Here's an example of some of these in practice:

{>>!<<} Go live on 2014-SEP-15
{>>Q1<<} What's the back out plan?
{>>A1<<} Change DB config back to original Oracle source.
{>>!<<} New service incorporates load balancer
{>>!<<} User authentication through AD
{>>Q<<} Single site authentication or multiple sub site handling
{>>A<<} Single site restricted to NY
{>>FOLLOWUP JEREMY<<} Need to have new contractors added to domain AD by 2014-SEP-01

With the "FOLLOWUP" comment, I can also insert a person, company or team identifier. If you suffer from O.C.D. then you can simply use {>>F<<} and everything lines up.

What makes this system comfortable (for me) is that it's still plain text, uses a syntax I'm already familiar with, and I can easily transform my notes to a readable state without the markup. Not to mention, I can show them to anyone and they still make perfect sense.

I use these enough that I've bound them to text triggers cmq, cma, cmf and cm!

Inline Research Notes

As I write, I leave myself little markers to followup on. Sometimes they are questions or directives to myself. Sometimes they are data to insert with explanation. I use Critic Markup here too. It easily stands out during review, but I can also parse it all out with an application like Marked, if I just want the cleaned final version of the text.

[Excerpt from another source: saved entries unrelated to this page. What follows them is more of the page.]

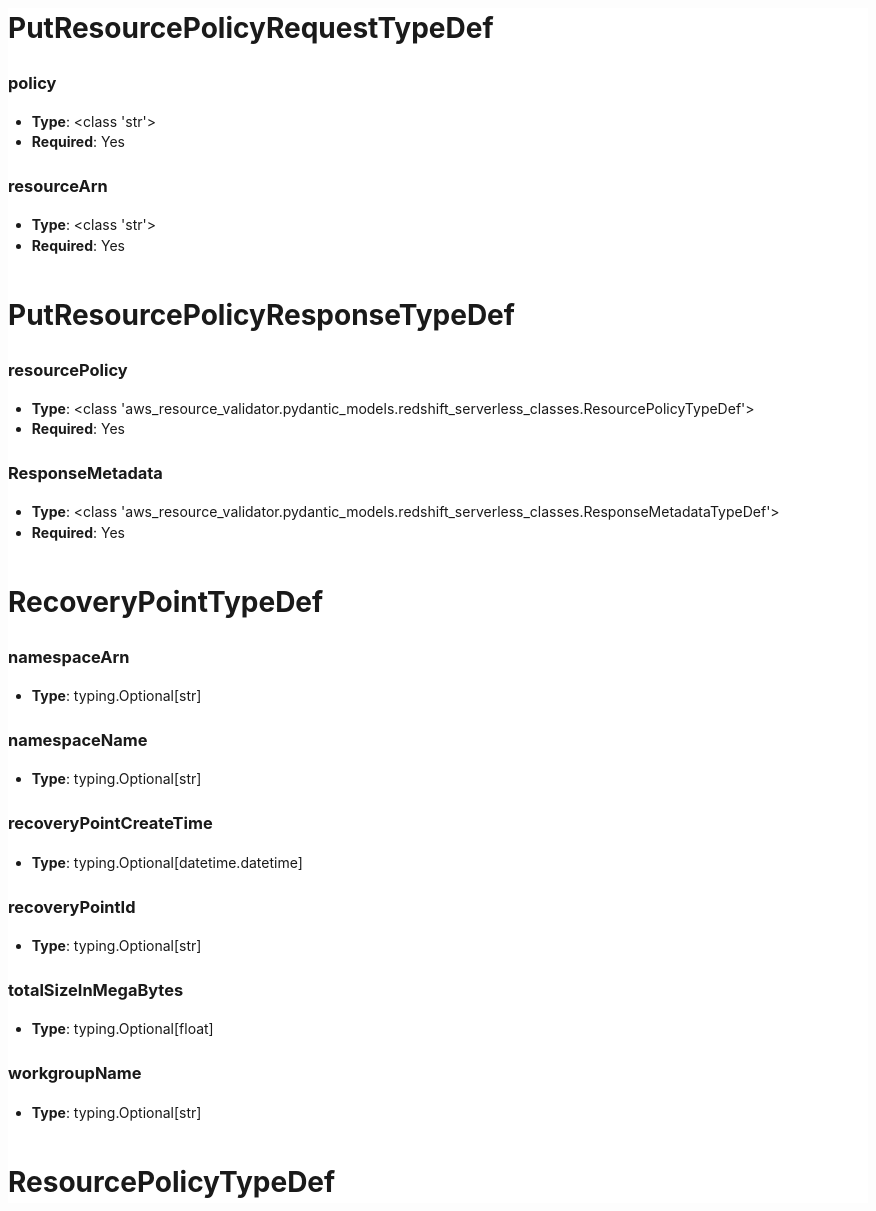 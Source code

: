 # PutResourcePolicyRequestTypeDef

### policy
- **Type**: <class 'str'>
- **Required**: Yes

### resourceArn
- **Type**: <class 'str'>
- **Required**: Yes


# PutResourcePolicyResponseTypeDef

### resourcePolicy
- **Type**: <class 'aws_resource_validator.pydantic_models.redshift_serverless_classes.ResourcePolicyTypeDef'>
- **Required**: Yes

### ResponseMetadata
- **Type**: <class 'aws_resource_validator.pydantic_models.redshift_serverless_classes.ResponseMetadataTypeDef'>
- **Required**: Yes


# RecoveryPointTypeDef

### namespaceArn
- **Type**: typing.Optional[str]

### namespaceName
- **Type**: typing.Optional[str]

### recoveryPointCreateTime
- **Type**: typing.Optional[datetime.datetime]

### recoveryPointId
- **Type**: typing.Optional[str]

### totalSizeInMegaBytes
- **Type**: typing.Optional[float]

### workgroupName
- **Type**: typing.Optional[str]


# ResourcePolicyTypeDef
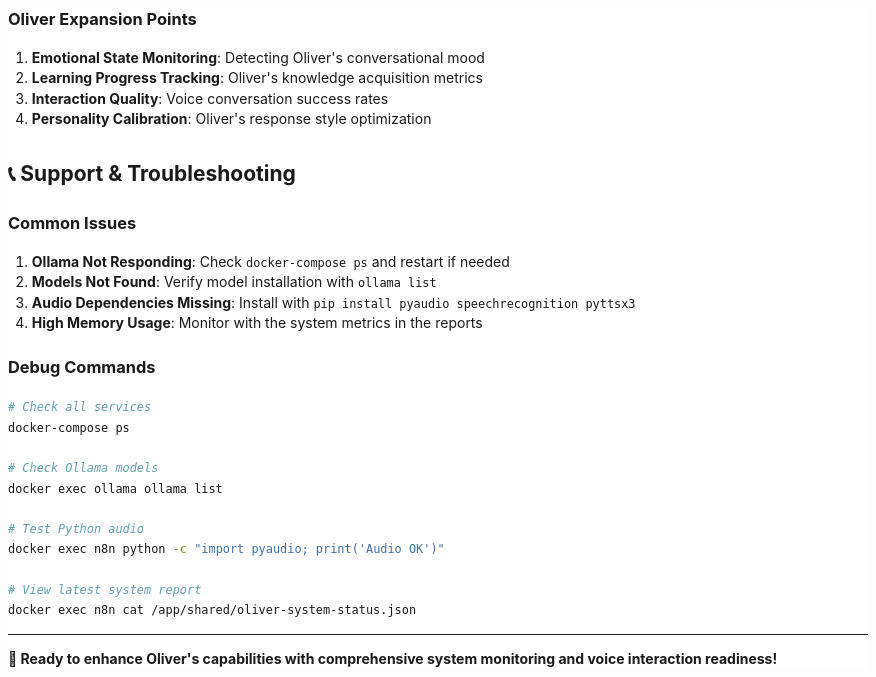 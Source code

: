 ### **Oliver Expansion Points**
1. **Emotional State Monitoring**: Detecting Oliver's conversational mood
2. **Learning Progress Tracking**: Oliver's knowledge acquisition metrics
3. **Interaction Quality**: Voice conversation success rates
4. **Personality Calibration**: Oliver's response style optimization

## 📞 **Support & Troubleshooting**

### **Common Issues**
1. **Ollama Not Responding**: Check `docker-compose ps` and restart if needed
2. **Models Not Found**: Verify model installation with `ollama list`
3. **Audio Dependencies Missing**: Install with `pip install pyaudio speechrecognition pyttsx3`
4. **High Memory Usage**: Monitor with the system metrics in the reports

### **Debug Commands**
```bash
# Check all services
docker-compose ps

# Check Ollama models
docker exec ollama ollama list

# Test Python audio
docker exec n8n python -c "import pyaudio; print('Audio OK')"

# View latest system report
docker exec n8n cat /app/shared/oliver-system-status.json
```

---

**🎉 Ready to enhance Oliver's capabilities with comprehensive system monitoring and voice interaction readiness!**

{>> This might not be relevant. Look up reference http://www.planet-science.com/categories/over-11s/natural-world/2012/05/did-dinosaurs-fart-their-way-to-extinction.aspx<<}

I'd never use this kind of format for long notes. It's just not worth it. I think it's more appropriate for quick in-line or short block comments.

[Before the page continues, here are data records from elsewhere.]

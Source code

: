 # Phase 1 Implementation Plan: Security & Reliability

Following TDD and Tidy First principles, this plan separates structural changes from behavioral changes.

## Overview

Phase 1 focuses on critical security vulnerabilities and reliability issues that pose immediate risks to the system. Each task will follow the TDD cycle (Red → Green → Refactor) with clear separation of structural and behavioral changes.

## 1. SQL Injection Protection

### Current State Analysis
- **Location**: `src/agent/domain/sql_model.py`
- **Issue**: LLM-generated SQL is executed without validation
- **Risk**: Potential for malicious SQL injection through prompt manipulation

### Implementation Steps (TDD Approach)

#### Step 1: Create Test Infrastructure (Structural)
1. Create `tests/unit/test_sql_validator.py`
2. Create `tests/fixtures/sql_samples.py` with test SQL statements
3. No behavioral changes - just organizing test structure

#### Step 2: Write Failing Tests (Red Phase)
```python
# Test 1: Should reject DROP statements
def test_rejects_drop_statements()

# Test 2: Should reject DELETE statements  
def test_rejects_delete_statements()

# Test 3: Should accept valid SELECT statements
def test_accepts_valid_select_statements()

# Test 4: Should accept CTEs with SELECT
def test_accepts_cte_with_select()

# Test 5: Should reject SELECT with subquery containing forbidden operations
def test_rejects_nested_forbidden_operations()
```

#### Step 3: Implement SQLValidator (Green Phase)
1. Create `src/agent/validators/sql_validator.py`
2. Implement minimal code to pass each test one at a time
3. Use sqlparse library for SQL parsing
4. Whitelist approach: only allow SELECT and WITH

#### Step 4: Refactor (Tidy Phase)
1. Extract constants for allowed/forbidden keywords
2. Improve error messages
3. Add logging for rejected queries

If I need to draw attention to a specific word or phrase for comment, I use the combination of Critic Markup highlight and comment syntax:

...parse it all out with an application like {==Marked==}{>>Insert the AppStore link<<}, if I just want the cleaned final version of the text.

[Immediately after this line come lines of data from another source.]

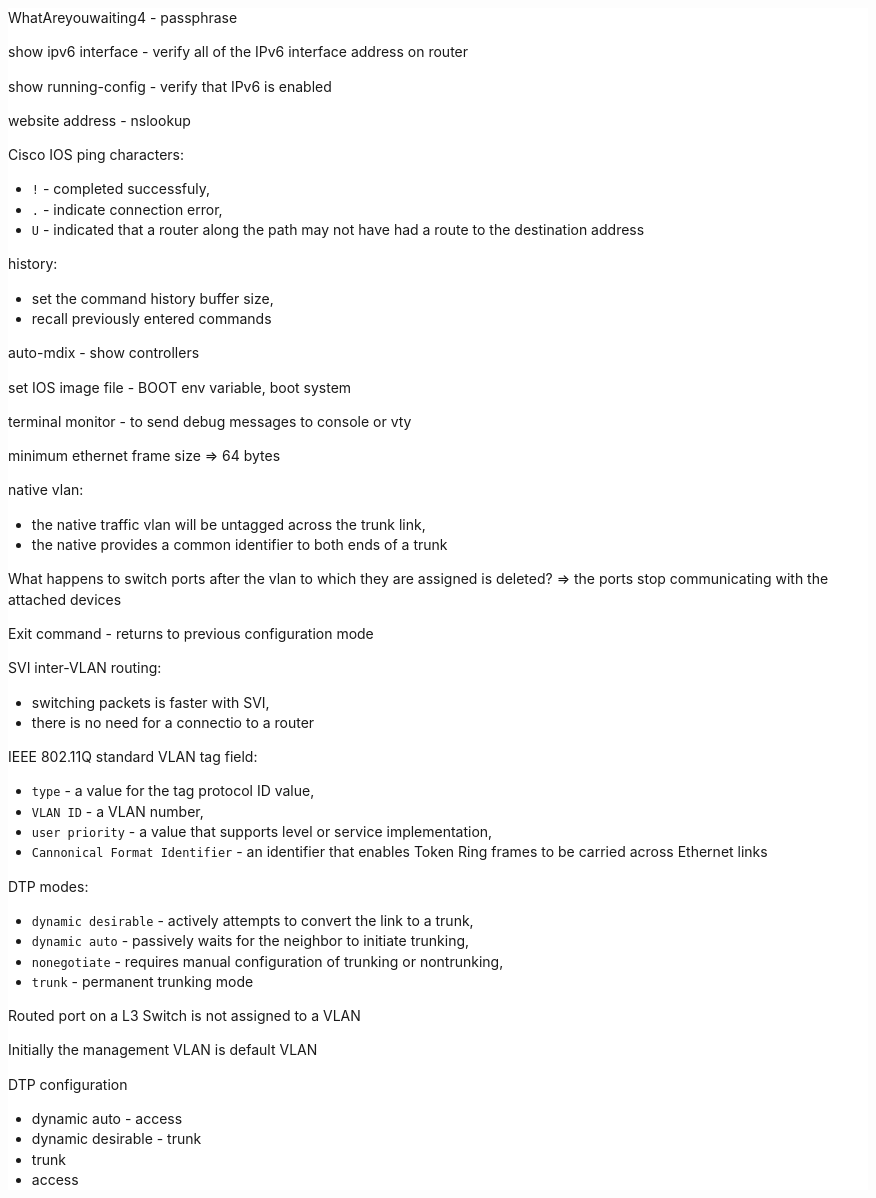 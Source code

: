 WhatAreyouwaiting4 - passphrase

show ipv6 interface - verify all of the IPv6 interface address on router

show running-config - verify that IPv6 is enabled

website address - nslookup 

Cisco IOS ping characters:
- `!` - completed successfuly, 
- `.` - indicate connection error,
- `U` - indicated that a router along the path may not have had a route to the destination address

history:
- set the command history buffer size,
- recall previously entered commands

auto-mdix - show controllers

set IOS image file - BOOT env variable, boot system

terminal monitor - to send debug messages to console or vty

minimum ethernet frame size => 64 bytes

native vlan:
- the native traffic vlan will be untagged across the trunk link,
- the native provides a common identifier to both ends of a trunk

What happens to switch ports after the vlan to which they are assigned is deleted? => the ports stop communicating with the attached devices

Exit command - returns to previous configuration mode

SVI inter-VLAN routing:
- switching packets is faster with SVI,
- there is no need for a connectio to a router

IEEE 802.11Q standard VLAN tag field:
- `type` - a value for the tag protocol ID value,
- `VLAN ID` - a VLAN number,
- `user priority` - a value that supports level or service implementation,
- `Cannonical Format Identifier` - an identifier that enables Token Ring frames to be carried across Ethernet links

DTP modes:
- `dynamic desirable` - actively attempts to convert the link to a trunk,
- `dynamic auto` - passively waits for the neighbor to initiate trunking,
- `nonegotiate` - requires manual configuration of trunking or nontrunking,
- `trunk` - permanent trunking mode

Routed port on a L3 Switch is not assigned to a VLAN

Initially the management VLAN is default VLAN

DTP configuration
- dynamic auto - access
- dynamic desirable - trunk
- trunk
- access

When I'm writing in Sublime Text, it looks like this:

I can use the Sublime Text plugin to quickly navigate the comments too:

There are also great apps like MultiMarkdown Composer that support Critic Markup for editing and preview:

I regularly drop MultiMarkdown into emails for people that have never heard of Markdown. The beauty of the syntax is that it is mostly readable by anyone without a reference manual. We designed Critic Markup in the same vein. Comments standout without needing to know much about the format. Heck, I've even inserted a CM mark for an edit in an email without a single request for clarification. The best tools need little in the way of explanation. I don't think Critic Markup is at that level, but it's certainly become a general purpose tool for me.